Some information about the system:
cat /proc/cpuinfo
processor : 383
vendor_id : AuthenticAMD
cpu family : 25
model : 17
model name : AMD EPYC 9654 96-Core Processor
stepping : 1
microcode : 0xa101148
cpu MHz : 400.000
cache size : 1024 KB
physical id : 1
siblings : 192
core id : 79
cpu cores : 96
apicid : 415
initial apicid : 415
fpu : yes
fpu_exception : yes
cpuid level : 16
wp : yes
flags : fpu vme de pse tsc msr pae mce cx8 apic sep mtrr pge mca cmov pat pse36 clflush mmx fxsr sse sse2 ht syscall nx mmxext fxsr_opt pdpe1gb rdtscp lm constant_tsc rep_good amd_lbr_v2 nopl nonstop_tsc cpuid extd_apicid aperfmperf rapl pni pclmulqdq monitor ssse3 fma cx16 pcid sse4_1 sse4_2 x2apic movbe popcnt aes xsave avx f16c rdrand lahf_lm cmp_legacy svm extapic cr8_legacy abm sse4a misalignsse 3dnowprefetch osvw ibs skinit wdt tce topoext perfctr_core perfctr_nb bpext perfctr_llc mwaitx cpb cat_l3 cdp_l3 hw_pstate ssbd mba perfmon_v2 ibrs ibpb stibp ibrs_enhanced vmmcall fsgsbase bmi1 avx2 smep bmi2 erms invpcid cqm rdt_a avx512f avx512dq rdseed adx smap avx512ifma clflushopt clwb avx512cd sha_ni avx512bw avx512vl xsaveopt xsavec xgetbv1 xsaves cqm_llc cqm_occup_llc cqm_mbm_total cqm_mbm_local user_shstk avx512_bf16 clzero irperf xsaveerptr rdpru wbnoinvd amd_ppin cppc arat npt lbrv svm_lock nrip_save tsc_scale vmcb_clean flushbyasid decodeassists pausefilter pfthreshold avic v_vmsave_vmload vgif x2avic v_spec_ctrl vnmi avx512vbmi umip pku ospke avx512_vbmi2 gfni vaes vpclmulqdq avx512_vnni avx512_bitalg avx512_vpopcntdq la57 rdpid overflow_recov succor smca fsrm flush_l1d debug_swap
bugs : sysret_ss_attrs spectre_v1 spectre_v2 spec_store_bypass srso
bogomips : 4802.25
TLB size : 3584 4K pages
clflush size : 64
cache_alignment : 64
address sizes : 52 bits physical, 57 bits virtual
power management: ts ttp tm hwpstate cpb eff_freq_ro [13] [14]

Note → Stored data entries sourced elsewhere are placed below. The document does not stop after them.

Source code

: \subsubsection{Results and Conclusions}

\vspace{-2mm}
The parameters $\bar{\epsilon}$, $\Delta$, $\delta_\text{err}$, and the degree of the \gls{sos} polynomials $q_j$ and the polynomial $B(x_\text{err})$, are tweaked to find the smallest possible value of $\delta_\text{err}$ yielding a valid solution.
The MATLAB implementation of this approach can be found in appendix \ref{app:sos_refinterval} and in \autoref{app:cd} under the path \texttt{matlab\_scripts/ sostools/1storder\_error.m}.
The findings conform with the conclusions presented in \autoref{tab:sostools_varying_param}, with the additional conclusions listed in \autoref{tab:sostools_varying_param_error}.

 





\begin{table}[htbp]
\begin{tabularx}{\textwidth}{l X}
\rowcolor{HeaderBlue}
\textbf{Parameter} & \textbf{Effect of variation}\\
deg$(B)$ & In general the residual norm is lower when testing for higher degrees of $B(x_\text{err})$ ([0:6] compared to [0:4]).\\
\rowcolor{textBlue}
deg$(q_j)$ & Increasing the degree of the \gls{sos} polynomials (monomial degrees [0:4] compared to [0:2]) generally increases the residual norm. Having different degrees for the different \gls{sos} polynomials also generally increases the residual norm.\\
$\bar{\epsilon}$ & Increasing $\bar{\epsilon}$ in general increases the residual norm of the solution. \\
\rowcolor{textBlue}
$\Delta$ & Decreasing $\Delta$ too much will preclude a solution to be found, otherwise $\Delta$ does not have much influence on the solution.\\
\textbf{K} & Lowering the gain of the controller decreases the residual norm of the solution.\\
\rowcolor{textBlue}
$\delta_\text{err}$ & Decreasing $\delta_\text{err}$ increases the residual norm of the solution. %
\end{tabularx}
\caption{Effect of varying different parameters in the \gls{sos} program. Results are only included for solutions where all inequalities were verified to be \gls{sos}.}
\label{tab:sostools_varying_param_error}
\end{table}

rux@rux ~ $ cat /sys/devices/system/cpu/cpu0/cpufreq/scaling_cur_freq
400000
rux@rux ~ $ cat /sys/devices/system/cpu/cpu0/cpufreq/scaling_governor
performance
rux@rux ~ $ cat /sys/devices/system/cpu/cpu0/cpufreq/energy_performance_preference
performance
rux@rux ~ $ cat /sys/devices/system/cpu/cpu0/cpufreq/scaling_driver
amd-pstate-epp
rux@rux ~ $ uname -a
Linux rux 6.6.52-gentoo-gentoo-dist #9 SMP PREEMPT_DYNAMIC Sun Oct 20 22:03:28 MDT 2024 x86_64 AMD EPYC 9654 96-Core Processor AuthenticAMD GNU/Linux
System Information
Operating System Gentoo Linux
Kernel Linux 6.6.52-gentoo-gentoo-dist x86_64
Model Giga Computing MZ73-LM0-000
Motherboard Giga Computing MZ73-LM0-000
BIOS GIGABYTE R04_F32
CPU Information
Name AMD EPYC 9654
Topology 2 Processors, 192 Cores, 384 Threads
Identifier AuthenticAMD Family 25 Model 17 Stepping 1
Base Frequency 3.71 GHz
L1 Instruction Cache 32.0 KB x 96
L1 Data Cache 32.0 KB x 96
L2 Cache 1.00 MB x 96
L3 Cache 16.0 MB x 12
Memory Information
Size 125 GB
System is watercooled, CPUs are at 56C degrees at idle (and when running these tests).